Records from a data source
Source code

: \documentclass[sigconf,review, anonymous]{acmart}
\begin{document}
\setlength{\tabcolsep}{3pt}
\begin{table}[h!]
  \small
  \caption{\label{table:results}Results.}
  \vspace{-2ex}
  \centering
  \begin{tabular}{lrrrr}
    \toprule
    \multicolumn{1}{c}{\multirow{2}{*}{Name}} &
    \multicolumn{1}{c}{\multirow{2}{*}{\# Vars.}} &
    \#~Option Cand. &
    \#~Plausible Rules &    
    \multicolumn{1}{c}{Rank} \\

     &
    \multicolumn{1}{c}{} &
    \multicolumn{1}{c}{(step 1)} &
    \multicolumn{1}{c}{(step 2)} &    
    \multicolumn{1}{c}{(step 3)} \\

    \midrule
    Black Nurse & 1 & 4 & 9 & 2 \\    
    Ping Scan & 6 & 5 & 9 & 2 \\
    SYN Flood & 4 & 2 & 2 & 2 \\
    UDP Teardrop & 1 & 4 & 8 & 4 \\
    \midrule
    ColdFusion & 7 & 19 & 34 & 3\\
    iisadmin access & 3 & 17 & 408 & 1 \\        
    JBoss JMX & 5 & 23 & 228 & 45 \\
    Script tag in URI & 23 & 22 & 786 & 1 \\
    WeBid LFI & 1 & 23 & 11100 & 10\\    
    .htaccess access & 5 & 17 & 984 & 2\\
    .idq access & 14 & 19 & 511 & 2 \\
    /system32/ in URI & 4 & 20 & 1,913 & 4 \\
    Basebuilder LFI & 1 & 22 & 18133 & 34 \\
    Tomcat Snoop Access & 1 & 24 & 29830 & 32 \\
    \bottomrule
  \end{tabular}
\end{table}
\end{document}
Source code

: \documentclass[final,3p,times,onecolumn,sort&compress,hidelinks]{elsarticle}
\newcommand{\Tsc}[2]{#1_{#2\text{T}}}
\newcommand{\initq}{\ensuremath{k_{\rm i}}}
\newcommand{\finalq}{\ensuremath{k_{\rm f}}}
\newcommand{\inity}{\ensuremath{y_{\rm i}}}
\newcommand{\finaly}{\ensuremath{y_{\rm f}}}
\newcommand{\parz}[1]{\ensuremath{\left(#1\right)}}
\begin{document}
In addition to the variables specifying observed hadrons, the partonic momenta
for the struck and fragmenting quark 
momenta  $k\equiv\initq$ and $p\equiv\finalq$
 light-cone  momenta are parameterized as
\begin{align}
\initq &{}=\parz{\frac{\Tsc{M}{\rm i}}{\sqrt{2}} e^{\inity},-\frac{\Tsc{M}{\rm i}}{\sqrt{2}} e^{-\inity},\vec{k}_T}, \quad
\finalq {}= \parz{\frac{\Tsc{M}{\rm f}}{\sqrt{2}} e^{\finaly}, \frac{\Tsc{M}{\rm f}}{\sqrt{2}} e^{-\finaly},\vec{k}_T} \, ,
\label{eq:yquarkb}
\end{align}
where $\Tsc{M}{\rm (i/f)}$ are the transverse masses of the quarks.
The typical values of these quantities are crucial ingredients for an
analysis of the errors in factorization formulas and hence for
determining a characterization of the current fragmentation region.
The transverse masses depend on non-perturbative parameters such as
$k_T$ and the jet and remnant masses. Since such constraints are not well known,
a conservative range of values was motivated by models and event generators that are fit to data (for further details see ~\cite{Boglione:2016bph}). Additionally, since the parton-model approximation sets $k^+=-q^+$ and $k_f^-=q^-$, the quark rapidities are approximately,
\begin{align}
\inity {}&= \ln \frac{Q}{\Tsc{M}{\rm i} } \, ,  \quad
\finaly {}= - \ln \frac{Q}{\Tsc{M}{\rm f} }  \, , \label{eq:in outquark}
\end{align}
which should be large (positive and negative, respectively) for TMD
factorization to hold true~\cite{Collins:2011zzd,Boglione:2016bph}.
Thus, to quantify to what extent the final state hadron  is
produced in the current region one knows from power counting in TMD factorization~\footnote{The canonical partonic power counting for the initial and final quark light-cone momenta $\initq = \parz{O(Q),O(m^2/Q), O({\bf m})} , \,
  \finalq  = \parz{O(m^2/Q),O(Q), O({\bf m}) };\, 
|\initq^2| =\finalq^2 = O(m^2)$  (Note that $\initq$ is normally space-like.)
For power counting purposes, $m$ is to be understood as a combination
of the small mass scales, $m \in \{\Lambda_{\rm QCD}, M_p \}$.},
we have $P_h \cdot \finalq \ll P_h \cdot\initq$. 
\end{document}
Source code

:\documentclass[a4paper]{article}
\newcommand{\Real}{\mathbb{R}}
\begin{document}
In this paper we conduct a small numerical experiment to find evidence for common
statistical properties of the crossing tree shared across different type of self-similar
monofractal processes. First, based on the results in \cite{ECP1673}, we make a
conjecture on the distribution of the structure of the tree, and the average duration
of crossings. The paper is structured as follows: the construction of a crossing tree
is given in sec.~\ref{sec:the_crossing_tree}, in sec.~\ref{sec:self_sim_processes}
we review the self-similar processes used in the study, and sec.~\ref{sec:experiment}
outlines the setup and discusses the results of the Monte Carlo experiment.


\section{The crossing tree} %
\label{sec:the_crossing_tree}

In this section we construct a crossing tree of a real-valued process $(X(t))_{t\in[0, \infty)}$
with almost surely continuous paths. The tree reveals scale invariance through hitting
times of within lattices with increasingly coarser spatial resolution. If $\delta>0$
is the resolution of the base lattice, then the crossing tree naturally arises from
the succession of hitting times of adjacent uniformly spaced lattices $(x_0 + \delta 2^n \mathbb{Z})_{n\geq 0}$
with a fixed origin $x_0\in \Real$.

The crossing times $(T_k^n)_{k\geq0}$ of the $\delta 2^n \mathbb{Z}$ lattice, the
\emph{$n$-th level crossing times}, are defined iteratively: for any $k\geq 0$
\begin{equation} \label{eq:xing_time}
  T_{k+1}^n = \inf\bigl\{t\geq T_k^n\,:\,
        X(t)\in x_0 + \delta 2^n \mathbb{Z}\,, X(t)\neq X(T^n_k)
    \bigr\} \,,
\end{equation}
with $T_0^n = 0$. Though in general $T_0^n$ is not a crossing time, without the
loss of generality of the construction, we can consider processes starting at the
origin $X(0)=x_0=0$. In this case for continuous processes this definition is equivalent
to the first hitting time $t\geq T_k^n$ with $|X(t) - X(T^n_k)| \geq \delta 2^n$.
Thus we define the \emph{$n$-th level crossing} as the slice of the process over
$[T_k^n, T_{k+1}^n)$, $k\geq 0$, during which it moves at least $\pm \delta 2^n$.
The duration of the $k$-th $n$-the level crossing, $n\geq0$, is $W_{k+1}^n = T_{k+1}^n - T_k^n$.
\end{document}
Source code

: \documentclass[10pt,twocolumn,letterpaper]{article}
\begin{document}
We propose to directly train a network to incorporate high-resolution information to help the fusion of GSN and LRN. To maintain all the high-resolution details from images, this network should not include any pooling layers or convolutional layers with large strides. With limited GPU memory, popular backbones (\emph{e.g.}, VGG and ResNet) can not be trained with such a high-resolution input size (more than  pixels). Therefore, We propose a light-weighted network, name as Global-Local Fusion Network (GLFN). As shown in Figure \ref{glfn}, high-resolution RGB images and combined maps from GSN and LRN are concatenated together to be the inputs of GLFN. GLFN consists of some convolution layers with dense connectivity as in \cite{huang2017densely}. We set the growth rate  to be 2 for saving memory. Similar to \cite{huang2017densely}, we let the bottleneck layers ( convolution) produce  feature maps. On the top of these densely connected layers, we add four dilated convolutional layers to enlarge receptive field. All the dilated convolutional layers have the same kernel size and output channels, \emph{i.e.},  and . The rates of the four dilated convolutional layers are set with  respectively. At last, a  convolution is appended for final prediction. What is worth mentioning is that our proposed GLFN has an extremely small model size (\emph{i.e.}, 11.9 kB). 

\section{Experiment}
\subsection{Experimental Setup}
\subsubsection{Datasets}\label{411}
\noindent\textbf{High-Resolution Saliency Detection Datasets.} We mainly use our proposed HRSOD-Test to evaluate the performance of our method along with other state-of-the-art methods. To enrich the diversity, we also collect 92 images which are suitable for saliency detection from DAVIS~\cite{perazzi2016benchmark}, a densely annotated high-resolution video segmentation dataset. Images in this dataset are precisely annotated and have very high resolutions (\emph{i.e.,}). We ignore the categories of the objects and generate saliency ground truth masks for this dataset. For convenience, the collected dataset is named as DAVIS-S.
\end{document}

What is required
Check each line of the records above for the string "multicolumn", and report every line that has it.

Result
    \multicolumn{1}{c}{\multirow{2}{*}{Name}} &
    \multicolumn{1}{c}{\multirow{2}{*}{\# Vars.}} &
    \multicolumn{1}{c}{Rank} \\
    \multicolumn{1}{c}{} &
    \multicolumn{1}{c}{(step 1)} &
    \multicolumn{1}{c}{(step 2)} &    
    \multicolumn{1}{c}{(step 3)} \\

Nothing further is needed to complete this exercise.